Written with honesty and humor, The House at Royal Oak is a journey to the heart of what it means to start over and chase a dream. Part inspirational account of reinventing yourself at mid-life, part love story about learning what matters most in a relationship, it is above all a book about home—what it means, and the unexpected places we find it.
I have only once ever stayed at a bed-and-breakfast, about 15 years ago, so I don’t actually remember much. I do remember each room had a different theme, and it was in a HUGE house so there were lots of rooms to explore. Also they had no television, which was tragic for a 10-year-old (even one who liked to read).
Nevertheless, I came away from that weekend with a love of the idea of B&Bs. I’ll read any book with a B&B in it: mysteries, romances, memoirs, whatever. This one turned out to be a memoir!

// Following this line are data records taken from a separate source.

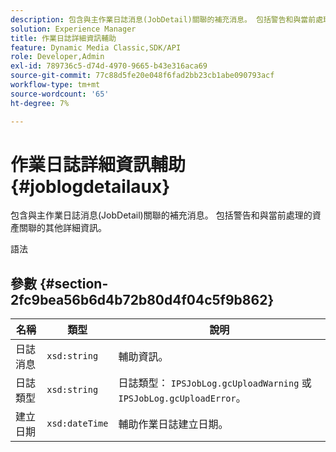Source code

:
 ```yaml
---
description: 包含與主作業日誌消息(JobDetail)關聯的補充消息。 包括警告和與當前處理的資產關聯的其他詳細資訊。
solution: Experience Manager
title: 作業日誌詳細資訊輔助
feature: Dynamic Media Classic,SDK/API
role: Developer,Admin
exl-id: 789736c5-d74d-4970-9665-b43e316aca69
source-git-commit: 77c88d5fe20e048f6fad2bb23cb1abe090793acf
workflow-type: tm+mt
source-wordcount: '65'
ht-degree: 7%

---
```


# 作業日誌詳細資訊輔助{#joblogdetailaux}

包含與主作業日誌消息(JobDetail)關聯的補充消息。 包括警告和與當前處理的資產關聯的其他詳細資訊。

語法

## 參數 {#section-2fc9bea56b6d4b72b80d4f04c5f9b862}

| 名稱 | 類型 | 說明 |
|---|---|---|
| 日誌消息 | `xsd:string` | 輔助資訊。 |
| 日誌類型 | `xsd:string` | 日誌類型： `IPSJobLog.gcUploadWarning` 或 `IPSJobLog.gcUploadError`。 |
| 建立日期 | `xsd:dateTime` | 輔助作業日誌建立日期。 |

The House at Royal Oak is the story of a middle-aged couple who bought a run-down house in the country and turned it into a tiny B&B. There’s the typical “wacky guests” element, as well as a lot about home repair, moving to a small town away from everyone you know, being middle-aged and unsure of how to maintain a tiny hotel, plus all relationship struggles that go with. It’s also a kind of local history; there’s a lot of interesting things about the town they build their B&B in, as well as Maryland/Virginia itself.
The author is really good at describing country towns, so much so that it makes me want to visit one. She also makes rebuilding a broken-down old house sound like fun, but in a way which makes me very tired just thinking about it. It’s a good balance between realism and idealization.
She’s a charming writer! She’s fluffy about nature and art and local history, but she’s realistic about the struggles one goes through while building up a new business. I never ever want to start my own B&B, but she made it fun to think about that possibility.
I really enjoyed this book! It’s a nice little memoir about moving into the second phase of your life, of taking chances and trying something new.